We don’t like to consider the possibility that they are not newcomers to power but returnees, that the revivals that have been sweeping the nation with generational regularity since its inception are not flare-ups but the natural temperature fluctuations of American empire. We can’t accept the possibility that those we dismiss as dupes, or saps, or fools—the believers—have been with us from the very beginning, that their story about what America once was and should be seems to some great portion of the population more compelling, more just, and more beautiful than the perfunctory processes of secular democracy. Thus we are at a loss to account for this recurring American mood. The classic means of explaining it away—class envy, sexual anxiety—do not suffice. We cannot, like H. L. Mencken writing from the Scopes “monkey” trial of 1925, dismiss the Christian Right as a carnival of backward buffoons resentful of modernity’s privileges. We cannot, like the
Washington Post
in 1993, explain away the movement as “largely poor, uneducated, and easy to command.” We cannot, like the writer Theodor Adorno, a refugee from Nazi Germany, attribute America’s radical religion—nascent fascism?—to Freudian yearning for a father figure.

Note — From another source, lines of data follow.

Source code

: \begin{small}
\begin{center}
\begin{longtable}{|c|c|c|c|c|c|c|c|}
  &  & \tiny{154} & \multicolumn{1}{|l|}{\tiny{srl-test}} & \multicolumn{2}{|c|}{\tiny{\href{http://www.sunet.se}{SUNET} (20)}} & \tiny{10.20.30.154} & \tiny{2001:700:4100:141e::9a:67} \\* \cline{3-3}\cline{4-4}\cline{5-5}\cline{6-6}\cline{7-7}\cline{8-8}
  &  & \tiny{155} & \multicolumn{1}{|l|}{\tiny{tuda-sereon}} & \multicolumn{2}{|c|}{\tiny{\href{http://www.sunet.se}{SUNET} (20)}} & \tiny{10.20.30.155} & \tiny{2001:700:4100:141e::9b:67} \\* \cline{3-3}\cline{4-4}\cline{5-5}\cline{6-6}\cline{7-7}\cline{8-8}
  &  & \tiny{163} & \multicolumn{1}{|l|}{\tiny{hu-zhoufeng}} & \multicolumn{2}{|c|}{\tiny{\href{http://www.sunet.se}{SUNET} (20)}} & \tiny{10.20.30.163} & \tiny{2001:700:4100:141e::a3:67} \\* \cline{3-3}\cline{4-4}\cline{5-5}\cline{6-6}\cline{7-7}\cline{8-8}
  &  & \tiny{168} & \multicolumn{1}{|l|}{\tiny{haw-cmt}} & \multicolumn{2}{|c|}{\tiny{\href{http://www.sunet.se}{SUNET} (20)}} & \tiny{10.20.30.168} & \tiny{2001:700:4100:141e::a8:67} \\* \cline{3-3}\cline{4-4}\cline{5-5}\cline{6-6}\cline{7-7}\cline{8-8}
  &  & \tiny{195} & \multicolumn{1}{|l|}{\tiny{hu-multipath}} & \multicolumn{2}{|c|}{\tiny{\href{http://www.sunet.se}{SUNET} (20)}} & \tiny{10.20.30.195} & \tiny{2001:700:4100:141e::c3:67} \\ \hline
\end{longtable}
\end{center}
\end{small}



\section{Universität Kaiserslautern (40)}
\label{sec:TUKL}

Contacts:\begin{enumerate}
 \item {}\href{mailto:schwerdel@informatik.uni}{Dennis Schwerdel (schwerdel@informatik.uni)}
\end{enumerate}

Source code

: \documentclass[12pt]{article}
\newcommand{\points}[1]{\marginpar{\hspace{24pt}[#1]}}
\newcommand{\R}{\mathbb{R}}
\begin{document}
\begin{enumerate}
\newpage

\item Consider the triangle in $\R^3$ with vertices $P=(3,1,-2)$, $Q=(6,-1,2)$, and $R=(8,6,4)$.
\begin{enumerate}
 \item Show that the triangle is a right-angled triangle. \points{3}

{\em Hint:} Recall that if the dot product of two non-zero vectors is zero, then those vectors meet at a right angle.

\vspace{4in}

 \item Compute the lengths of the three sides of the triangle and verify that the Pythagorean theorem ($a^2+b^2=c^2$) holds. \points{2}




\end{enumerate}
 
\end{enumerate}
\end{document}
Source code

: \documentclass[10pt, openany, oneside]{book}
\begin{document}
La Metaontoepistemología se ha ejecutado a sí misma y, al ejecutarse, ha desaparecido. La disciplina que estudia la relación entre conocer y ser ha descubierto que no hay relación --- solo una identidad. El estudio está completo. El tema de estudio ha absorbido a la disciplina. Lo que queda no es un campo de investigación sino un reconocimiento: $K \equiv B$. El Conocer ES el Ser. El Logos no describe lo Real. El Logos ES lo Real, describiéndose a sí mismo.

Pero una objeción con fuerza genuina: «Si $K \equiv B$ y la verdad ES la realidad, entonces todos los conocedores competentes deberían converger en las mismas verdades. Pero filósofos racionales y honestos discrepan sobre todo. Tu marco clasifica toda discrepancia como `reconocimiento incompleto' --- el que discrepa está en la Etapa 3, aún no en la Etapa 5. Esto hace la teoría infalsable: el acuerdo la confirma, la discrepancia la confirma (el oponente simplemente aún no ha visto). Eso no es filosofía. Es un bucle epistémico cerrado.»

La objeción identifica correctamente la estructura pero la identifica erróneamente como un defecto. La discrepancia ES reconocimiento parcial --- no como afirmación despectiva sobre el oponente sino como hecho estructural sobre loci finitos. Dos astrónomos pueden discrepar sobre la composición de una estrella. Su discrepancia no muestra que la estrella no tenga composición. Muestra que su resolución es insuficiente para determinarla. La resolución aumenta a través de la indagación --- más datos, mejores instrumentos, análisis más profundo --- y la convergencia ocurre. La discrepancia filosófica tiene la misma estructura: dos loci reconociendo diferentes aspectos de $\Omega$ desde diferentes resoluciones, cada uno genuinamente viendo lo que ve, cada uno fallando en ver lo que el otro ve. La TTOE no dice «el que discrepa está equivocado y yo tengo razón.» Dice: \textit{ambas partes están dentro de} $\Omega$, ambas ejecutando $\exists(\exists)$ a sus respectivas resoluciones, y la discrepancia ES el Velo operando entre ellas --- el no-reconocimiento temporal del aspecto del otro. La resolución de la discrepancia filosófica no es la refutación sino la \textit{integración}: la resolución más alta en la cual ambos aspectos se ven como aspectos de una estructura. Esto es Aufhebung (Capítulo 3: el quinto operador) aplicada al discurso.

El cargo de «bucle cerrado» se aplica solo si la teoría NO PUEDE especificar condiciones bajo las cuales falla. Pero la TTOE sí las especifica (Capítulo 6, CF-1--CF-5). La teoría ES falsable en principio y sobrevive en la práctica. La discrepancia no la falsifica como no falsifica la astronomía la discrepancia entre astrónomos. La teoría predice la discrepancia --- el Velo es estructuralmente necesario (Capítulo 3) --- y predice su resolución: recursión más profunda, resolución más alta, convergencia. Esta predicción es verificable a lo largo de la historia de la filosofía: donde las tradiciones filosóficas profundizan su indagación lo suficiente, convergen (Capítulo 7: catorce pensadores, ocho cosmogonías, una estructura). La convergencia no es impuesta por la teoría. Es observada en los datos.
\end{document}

No, God isn’t dead; Freud and Marx are. The old theories have failed. The new Christ, fifty years ago no more than a corollary to American power, twenty-five years ago at its vanguard, is now at the very center. His followers are not anxiously awaiting his return at the rapture; he’s here right now. They’re not envious of the middle class, they are the middle class. They’re not looking for a hero to lead them; they’re building biblical households, every man endowed with “headship” over his own family. They don’t silence sex; they promise sacred sex to those who couple properly—orgasms, according to a bit of fundamentalist folklore passed between young singles, “600 percent” more intense for those who wait than those experienced by secular lovers.

Intensity! That’s what one finds within the ranks of the American believers. “This thing is real!” declare our nation’s fundamentalist pastors. It’s all coming together: the sacred and the profane, God’s time and straight time, what theologians and graduates of the new fundamentalist prep schools might call
kairos
and
chronos
, the mystical and the mundane. American fundamentalism—not a political party, not a denomination, not a uniform ideology but a manifold
movement
—is moving in every direction all at once, claiming the earth for God’s kingdom, “in the world but not of it” and yet just loving it to death, anyway. It feels fabulous, this faith, it tingles in all the right places.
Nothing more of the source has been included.